Ora para assunto de tanta monta pareceu-me escasso o tempo concedido para estudá-lo convenientemente e discuti-lo em muitos aspectos de suma importância. Da brevidade do tempo me valho, não para desculpar erros, mas omissões de que eu próprio tenho consciência.
Como estrutura económica, que novos elementos caracterizam o corporativismo e o opõem ao capitalismo e ao colectivismo ?
O fim do capitalismo é o lucro. A economia desumanizou-se no sentido de que o homem não é o fim exclusivo da produção, como sucedia na economia pré-capitalista e, de modo bem característico, na época artesanal. Aqui a produção era destinada a clientes certos e para satisfazer necessidades imediatas. Na economia de troca, que sucedeu à artesanal, e a que Sombart chamou economia de sustento ou manutenção, já o humanismo se esbate, pois o produto passa à categoria de mercadoria e, nessa qualidade, a fim da actividade produtora. Nesta fase a actividade lucrativa por excelência é o comércio.
Quando a produção teve ao seu dispor o equipamento que uma técnica científica em permanente progresso lhe fornecia o fim passou a ser a própria produção. A inversão enorme de capital que as grandes unidades industriais requeriam só poderia amortizar-se e garantir o lucro se as máquinas trabalhassem a pleno rendimento.
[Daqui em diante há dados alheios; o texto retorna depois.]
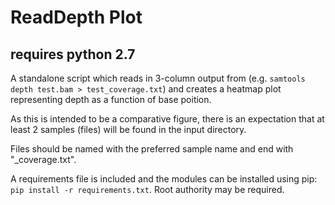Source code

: # ReadDepth Plot

## requires python 2.7

A standalone script which reads in 3-column output from (e.g. `samtools depth test.bam > test_coverage.txt`) and creates a heatmap plot representing depth as a function of base poition.

As this is intended to be a comparative figure, there is an expectation that at least 2 samples (files) will be found in the input directory.

Files should be named with the preferred sample name and end with "_coverage.txt".

A requirements file is included and the modules can be installed using pip: `pip install -r requirements.txt`. Root authority may be required.


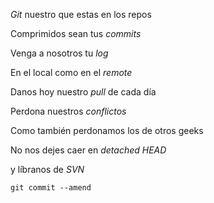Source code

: <p><em>Git</em> nuestro que estas en los repos<br />  

Comprimidos sean tus <em>commits</em><br />  

Venga a nosotros tu <em>log</em><br /> 

En el local como en el <em>remote</em><br /> 

Danos hoy nuestro <em>pull</em> de cada día<br />  

Perdona nuestros <em>conflictos</em><br /> 

Como también perdonamos los de otros geeks<br /> 

No nos dejes caer en <em>detached HEAD</em><br />  

y líbranos de <em>SVN</em><br /> 

<code>git commit --amend</code></p>
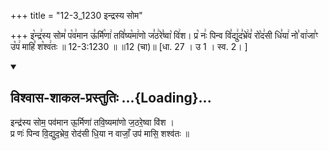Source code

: +++
title = "12-3_1230 इन्द्रस्य सोम"

+++
इ꣡न्द्र꣢स्य सोम꣣ प꣡व꣢मान ऊ꣣र्मि꣡णा꣢ तवि꣣ष्य꣡मा꣢णो ज꣣ठ꣢रे꣣ष्वा꣡ वि꣢श। प्र꣡ नः꣢ पिन्व वि꣣द्यु꣢द꣣भ्रे꣢व꣣ रो꣡द꣢सी धि꣣या꣢ नो꣣ वा꣢जा꣣ꣳ उ꣡प꣢ माहि꣣ श꣡श्व꣢तः ॥ 12-3:1230 ॥ ॥12 (चा)॥ [धा. 27 । उ 1 । स्व. 2। ]

<div class="js_include" newlevelforh1="2" title="विश्वास-शाकल-प्रस्तुतिः" unfilled url="/vedAH_Rk/shAkalam/saMhitA/vishvAsa-prastutiH/09/076/03_indrasya_soma.md">
<details open><summary><h2>विश्वास-शाकल-प्रस्तुतिः ...{Loading}...</h2></summary>


इन्द्र॑स्य सोम॒ पव॑मान ऊ॒र्मिणा॑ तवि॒ष्यमा॑णो ज॒ठरे॒ष्वा वि॑श ।  
प्र णः॑ पिन्व वि॒द्युद॒भ्रेव॒ रोद॑सी धि॒या न वाजाँ॒ उप॑ मासि॒ शश्व॑तः ॥

</details>
</div>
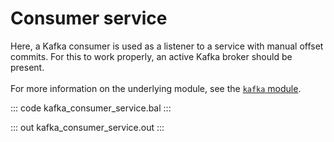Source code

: # Consumer service

Here, a Kafka consumer is used as a listener
to a service with manual offset commits.
For this to work properly, an active Kafka broker should be present.<br/><br/>
For more information on the underlying module, 
see the [`kafka` module](https://lib.ballerina.io/ballerinax/kafka/latest).

::: code kafka_consumer_service.bal :::

::: out kafka_consumer_service.out :::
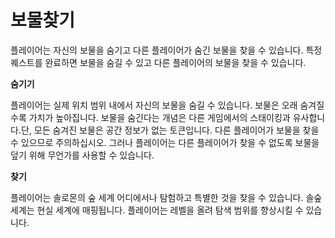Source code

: # 보물찾기

플레이어는 자신의 보물을 숨기고 다른 플레이어가 숨긴 보물을 찾을 수 있습니다. 특정 퀘스트를 완료하면 보물을 숨길  수 있고 다른 플레이어의 보물을 찾을 수 있습니다.

**숨기기**

플레이어는 실제 위치 범위 내에서 자신의 보물을 숨길 수 있습니다. 보물은 오래 숨겨질수록 가치가 높아집니다. 보물을 숨긴다는 개념은 다른 게임에서의 스태이킹과 유사합니다.단, 모든 숨겨진 보물은 공간 정보가 없는 토큰입니다.  다른 플레이어가 보물을 찾을 수 있으므로 주의하십시오. 그러나 플레이어는 다른 플레이어가 찾을 수 없도록 보물을 덮기 위해 무언가를 사용할 수 있습니다.

**찾기**&#x20;

플레이어는 솔로몬의 숲 세계 어디에서나 탐험하고 특별한 것을 찾을 수 있습니다. 솔숲 세계는 현실 세계에 매핑됩니다. 플레이어는 레벨을 올려 탐색 범위를 향상시킬 수 있습니다.
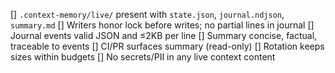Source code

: [] `.context-memory/live/` present with `state.json`, `journal.ndjson`, `summary.md`
[] Writers honor lock before writes; no partial lines in journal
[] Journal events valid JSON and ≤2KB per line
[] Summary concise, factual, traceable to events
[] CI/PR surfaces summary (read-only)
[] Rotation keeps sizes within budgets
[] No secrets/PII in any live context content

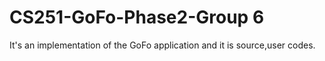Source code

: # CS251-GoFo-Phase2-Group 6
It's an implementation of the GoFo application and it is source,user codes.
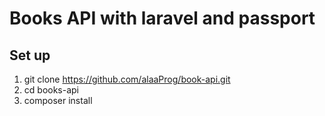 # Books API with laravel and passport 


## Set up

1) git clone https://github.com/alaaProg/book-api.git
2) cd books-api
3) composer install 



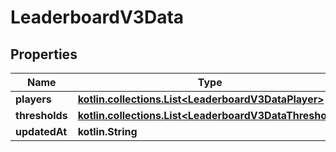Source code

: 
# LeaderboardV3Data

## Properties
| Name | Type | Description | Notes |
| ------------ | ------------- | ------------- | ------------- |
| **players** | [**kotlin.collections.List&lt;LeaderboardV3DataPlayer&gt;**](LeaderboardV3DataPlayer.md) |  |  |
| **thresholds** | [**kotlin.collections.List&lt;LeaderboardV3DataThreshold&gt;**](LeaderboardV3DataThreshold.md) |  |  |
| **updatedAt** | **kotlin.String** |  |  |



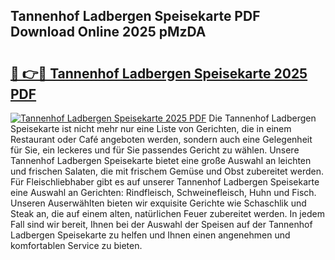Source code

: ## Tannenhof Ladbergen Speisekarte PDF Download Online 2025 pMzDA

# <h2><a href="http://gcd14ye.nevu.top/?p=Tannenhof+Ladbergen+Speisekarte">🔗 👉🔴 Tannenhof Ladbergen Speisekarte 2025 PDF</a></h2>

[![Tannenhof Ladbergen Speisekarte 2025 PDF](https://i.imgur.com/dBaPXMq.png)](http://gcd14ye.nevu.top/?p=Tannenhof+Ladbergen+Speisekarte)
Die Tannenhof Ladbergen Speisekarte ist nicht mehr nur eine Liste von Gerichten, die in einem Restaurant oder Café angeboten werden, sondern auch eine Gelegenheit für Sie, ein leckeres und für Sie passendes Gericht zu wählen. Unsere Tannenhof Ladbergen Speisekarte bietet eine große Auswahl an leichten und frischen Salaten, die mit frischem Gemüse und Obst zubereitet werden. Für Fleischliebhaber gibt es auf unserer Tannenhof Ladbergen Speisekarte eine Auswahl an Gerichten: Rindfleisch, Schweinefleisch, Huhn und Fisch. Unseren Auserwählten bieten wir exquisite Gerichte wie Schaschlik und Steak an, die auf einem alten, natürlichen Feuer zubereitet werden. In jedem Fall sind wir bereit, Ihnen bei der Auswahl der Speisen auf der Tannenhof Ladbergen Speisekarte zu helfen und Ihnen einen angenehmen und komfortablen Service zu bieten.
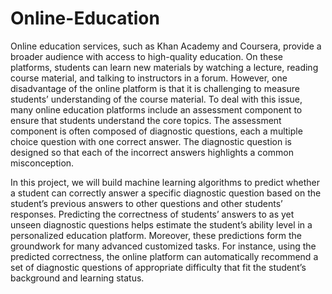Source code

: # Online-Education


Online education services, such as Khan Academy and Coursera, provide a broader audience with
access to high-quality education. On these platforms, students can learn new materials by watching
a lecture, reading course material, and talking to instructors in a forum. However, one disadvantage
of the online platform is that it is challenging to measure students’ understanding of the course
material. To deal with this issue, many online education platforms include an assessment component
to ensure that students understand the core topics. The assessment component is often composed
of diagnostic questions, each a multiple choice question with one correct answer. The diagnostic
question is designed so that each of the incorrect answers highlights a common misconception.

In this project, we will build machine learning algorithms to predict whether a student can correctly
answer a specific diagnostic question based on the student’s previous answers to other questions
and other students’ responses. Predicting the correctness of students’ answers to as yet unseen
diagnostic questions helps estimate the student’s ability level in a personalized education platform.
Moreover, these predictions form the groundwork for many advanced customized tasks. For instance, using the predicted correctness, the online platform can automatically recommend a set of
diagnostic questions of appropriate difficulty that fit the student’s background and learning status.

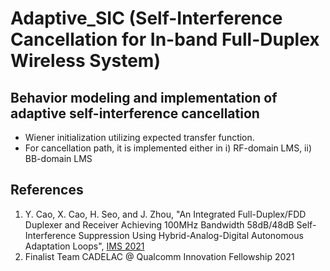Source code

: # Adaptive_SIC (Self-Interference Cancellation for In-band Full-Duplex Wireless System)
## Behavior modeling and implementation of adaptive self-interference cancellation 
- Wiener initialization utilizing expected transfer function.
- For cancellation path, it is implemented either in i) RF-domain LMS, ii) BB-domain LMS


## References
1. Y. Cao, X. Cao, H. Seo, and J. Zhou, "An Integrated Full-Duplex/FDD Duplexer and Receiver Achieving 100MHz Bandwidth 58dB/48dB Self-Interference Suppression Using Hybrid-Analog-Digital Autonomous Adaptation Loops", [IMS 2021](https://ieeexplore.ieee.org/abstract/document/9223872/)
2. Finalist Team CADELAC @ Qualcomm Innovation Fellowship 2021

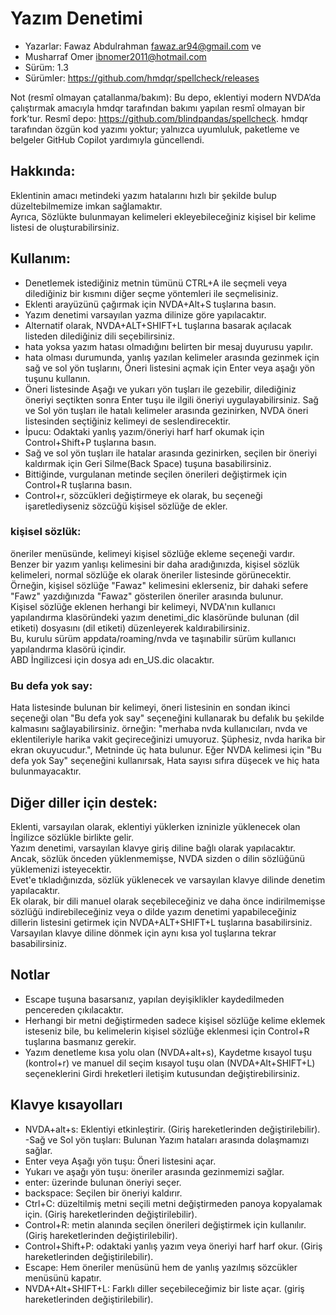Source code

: # Yazım Denetimi

- Yazarlar: Fawaz Abdulrahman <fawaz.ar94@gmail.com> ve  
- Musharraf Omer <ibnomer2011@hotmail.com>  
- Sürüm: 1.3
- Sürümler: https://github.com/hmdqr/spellcheck/releases  

Not (resmî olmayan çatallanma/bakım): Bu depo, eklentiyi modern NVDA’da çalıştırmak amacıyla hmdqr tarafından bakımı yapılan resmî olmayan bir fork’tur. Resmî depo: https://github.com/blindpandas/spellcheck. hmdqr tarafından özgün kod yazımı yoktur; yalnızca uyumluluk, paketleme ve belgeler GitHub Copilot yardımıyla güncellendi.

## Hakkında:  

Eklentinin amacı metindeki yazım hatalarını hızlı bir şekilde bulup düzeltebilmemize imkan sağlamaktır.  
Ayrıca, Sözlükte bulunmayan kelimeleri ekleyebileceğiniz kişisel bir kelime listesi de oluşturabilirsiniz.  

## Kullanım:  

- Denetlemek istediğiniz metnin tümünü CTRL+A ile seçmeli veya dilediğiniz bir kısmını diğer seçme yöntemleri ile seçmelisiniz.  
- Eklenti arayüzünü çağırmak için NVDA+Alt+S tuşlarına basın.  
- Yazım denetimi varsayılan yazma dilinize göre yapılacaktır.  
- Alternatif olarak, NVDA+ALT+SHIFT+L tuşlarına basarak açılacak listeden dilediğiniz dili seçebilirsiniz.  
- hata yoksa yazım hatası olmadığını belirten bir mesaj duyurusu yapılır.  
- hata olması durumunda, yanlış yazılan kelimeler arasında gezinmek için sağ ve sol yön tuşlarını, Öneri listesini açmak için Enter veya aşağı yön tuşunu kullanın.  
- Öneri listesinde Aşağı ve yukarı yön tuşları ile gezebilir, dilediğiniz öneriyi seçtikten sonra Enter tuşu ile ilgili öneriyi uygulayabilirsiniz. Sağ ve Sol yön tuşları ile hatalı kelimeler arasında gezinirken, NVDA öneri listesinden seçtiğiniz kelimeyi de seslendirecektir.  
 - İpucu: Odaktaki yanlış yazım/öneriyi harf harf okumak için Control+Shift+P tuşlarına basın.
- Sağ ve sol yön tuşları ile hatalar arasında gezinirken, seçilen bir öneriyi kaldırmak için Geri Silme(Back Space) tuşuna basabilirsiniz.  
- Bittiğinde, vurgulanan metinde seçilen önerileri değiştirmek için Control+R tuşlarına basın.  
- Control+r, sözcükleri değiştirmeye ek olarak, bu seçeneği işaretlediyseniz sözcüğü kişisel sözlüğe de ekler.  

### kişisel sözlük:

öneriler menüsünde, kelimeyi kişisel sözlüğe ekleme seçeneği vardır. Benzer bir yazım yanlışı kelimesini bir daha aradığınızda, kişisel sözlük kelimeleri, normal sözlüğe ek olarak öneriler listesinde görünecektir.  
Örneğin, kişisel sözlüğe "Fawaz" kelimesini eklerseniz, bir dahaki sefere "Fawz" yazdığınızda "Fawaz" gösterilen öneriler arasında bulunur.  
Kişisel sözlüğe eklenen herhangi bir kelimeyi, NVDA'nın kullanıcı yapılandırma klasöründeki yazım denetimi_dic klasöründe bulunan (dil etiketi) dosyasını (dil etiketi) düzenleyerek kaldırabilirsiniz.  
Bu, kurulu sürüm appdata/roaming/nvda ve taşınabilir sürüm kullanıcı yapılandırma klasörü içindir.  
ABD İngilizcesi için dosya adı en_US.dic olacaktır.  

### Bu defa yok say:  

Hata listesinde bulunan bir kelimeyi, öneri listesinin en sondan ikinci seçeneği olan "Bu defa yok say" seçeneğini kullanarak bu defalık bu şekilde kalmasını sağlayabilirsiniz.
örneğin: "merhaba nvda kullanıcıları, nvda ve eklentileriyle harika vakit geçireceğinizi umuyoruz. Şüphesiz, nvda harika bir ekran okuyucudur.", Metninde üç hata bulunur. Eğer NVDA kelimesi için "Bu defa yok Say" seçeneğini kullanırsak, Hata sayısı sıfıra düşecek ve hiç hata bulunmayacaktır.  

## Diğer diller için destek:

Eklenti, varsayılan olarak, eklentiyi yüklerken izninizle yüklenecek olan İngilizce sözlükle birlikte gelir.  
Yazım denetimi, varsayılan klavye giriş diline bağlı olarak yapılacaktır.  
Ancak, sözlük önceden yüklenmemişse, NVDA sizden o dilin sözlüğünü yüklemenizi isteyecektir.  
Evet'e tıkladığınızda, sözlük yüklenecek ve varsayılan klavye dilinde denetim yapılacaktır.  
Ek olarak, bir dili manuel olarak seçebileceğiniz ve daha önce indirilmemişse sözlüğü indirebileceğiniz veya o dilde yazım denetimi yapabileceğiniz dillerin listesini getirmek için NVDA+ALT+SHIFT+L tuşlarına basabilirsiniz.  
Varsayılan klavye diline dönmek için aynı kısa yol tuşlarına tekrar basabilirsiniz.  

## Notlar

- Escape tuşuna basarsanız, yapılan deyişiklikler kaydedilmeden pencereden çıkılacaktır.  
- Herhangi bir metni değiştirmeden sadece kişisel sözlüğe kelime eklemek isteseniz bile, bu kelimelerin kişisel sözlüğe eklenmesi için Control+R tuşlarına basmanız gerekir.  
- Yazım denetleme kısa yolu olan (NVDA+alt+s), Kaydetme kısayol tuşu (kontrol+r) ve manuel dil seçim kısayol tuşu olan (NVDA+Alt+SHIFT+L) seçeneklerini Girdi hreketleri iletişim kutusundan değiştirebilirsiniz.  


## Klavye kısayolları

- NVDA+alt+s: Eklentiyi etkinleştirir. (Giriş hareketlerinden değiştirilebilir).  
-Sağ ve Sol yön tuşları: Bulunan Yazım hataları arasında dolaşmamızı sağlar.  
- Enter veya Aşağı yön tuşu: Öneri listesini açar.  
- Yukarı ve aşağı yön tuşu: öneriler arasında gezinmemizi sağlar.  
- enter: üzerinde bulunan öneriyi seçer.  
- backspace: Seçilen bir öneriyi kaldırır.
- Ctrl+C: düzeltilmiş metni seçili metni değiştirmeden panoya kopyalamak için. (Giriş hareketlerinden değiştirilebilir).  
- Control+R: metin alanında seçilen önerileri değiştirmek için kullanılır. (Giriş hareketlerinden değiştirilebilir).  
- Control+Shift+P: odaktaki yanlış yazım veya öneriyi harf harf okur. (Giriş hareketlerinden değiştirilebilir).  
- Escape: Hem öneriler menüsünü hem de yanlış yazılmış sözcükler menüsünü kapatır.  
- NVDA+Alt+SHIFT+L: Farklı diller seçebileceğimiz bir liste açar. (giriş hareketlerinden değiştirilebilir).  

  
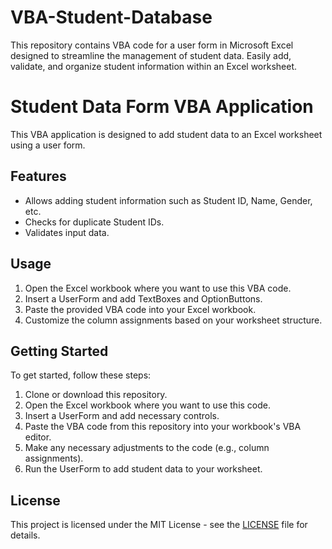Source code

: # VBA-Student-Database
This repository contains VBA code for a user form in Microsoft Excel designed to streamline the management of student data. Easily add, validate, and organize student information within an Excel worksheet.

# Student Data Form VBA Application

This VBA application is designed to add student data to an Excel worksheet using a user form.

## Features

- Allows adding student information such as Student ID, Name, Gender, etc.
- Checks for duplicate Student IDs.
- Validates input data.

## Usage

1. Open the Excel workbook where you want to use this VBA code.
2. Insert a UserForm and add TextBoxes and OptionButtons.
3. Paste the provided VBA code into your Excel workbook.
4. Customize the column assignments based on your worksheet structure.

## Getting Started

To get started, follow these steps:

1. Clone or download this repository.
2. Open the Excel workbook where you want to use this code.
3. Insert a UserForm and add necessary controls.
4. Paste the VBA code from this repository into your workbook's VBA editor.
5. Make any necessary adjustments to the code (e.g., column assignments).
6. Run the UserForm to add student data to your worksheet.

## License

This project is licensed under the MIT License - see the [LICENSE](LICENSE) file for details.

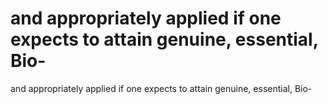 # and appropriately applied if one expects to attain genuine, essential, Bio-

and appropriately applied if one expects to attain genuine, essential, Bio-
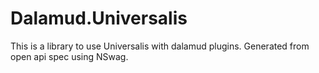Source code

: # Dalamud.Universalis

This is a library to use Universalis with dalamud plugins. Generated from open api spec using NSwag.
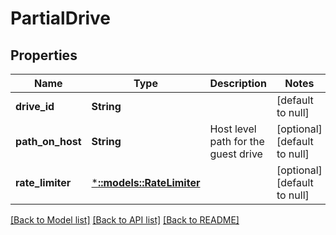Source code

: # PartialDrive

## Properties
Name | Type | Description | Notes
------------ | ------------- | ------------- | -------------
**drive_id** | **String** |  | [default to null]
**path_on_host** | **String** | Host level path for the guest drive | [optional] [default to null]
**rate_limiter** | [***::models::RateLimiter**](RateLimiter.md) |  | [optional] [default to null]

[[Back to Model list]](../README.md#documentation-for-models) [[Back to API list]](../README.md#documentation-for-api-endpoints) [[Back to README]](../README.md)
A diminuição do trabalho, e, portanto, da quantidade de mercadoria, representava um prejuízo que não poderia suportar-se por muito tempo. Daqui que o gigantismo capitalista necessite de um consumo activo e em permanente desenvolvimento; daqui a técnica das vendas para fomentá-lo e as várias intervenções indirectas do Estado para manter ou aumentar o consumo e salvar a produção capitalista. A produção é, pois, e em si mesma, o fim a atingir e a manter em constante expansão. Ora esta economia em permanente expansão tem também limites que não pode forçar, mas se pára morre!
Vozes: - Muito bem!
O Orador: - E o homem, que representa para este gigantismo económico? O homem é, antes de tudo, o consumidor. O homem real pouco importa, mas importa a sua capacidade de consumo, que deve ser fomentada cada vez mais. Em resumo: o homem, escravo da máquina. A isto conduziu o liberalismo.
Ora o colectivismo, que, no fundo, é também uma forma de individualismo, surgiu como reacção e correctivo ao capitalismo. Enquanto o liberalismo erigiu a liberdade individual em fim e gerou o capitalismo, o colectivismo dirige-se para a igualdade pela supressão do lucro e supremacia da colectividade. Agora a produção, isto é, o lucro, já não interessa como fim, mas apenas o bem social, ao qual o homem é sacrificado.
Também aqui o homem real deixou de existir, massificado, absorvido pela sociedade e transformado em meio para atingir o bem social. O fim é a colectividade em si mesma, o seu bem.
Ora o corporativismo, tal como consigo entendê-lo, está entre os dois extremos.
Assembleia Nacional do Estado Novo, numa sessão realizada a 13 de Julho de 1957, pelo deputado António da Fonseca Abrantes Tavares.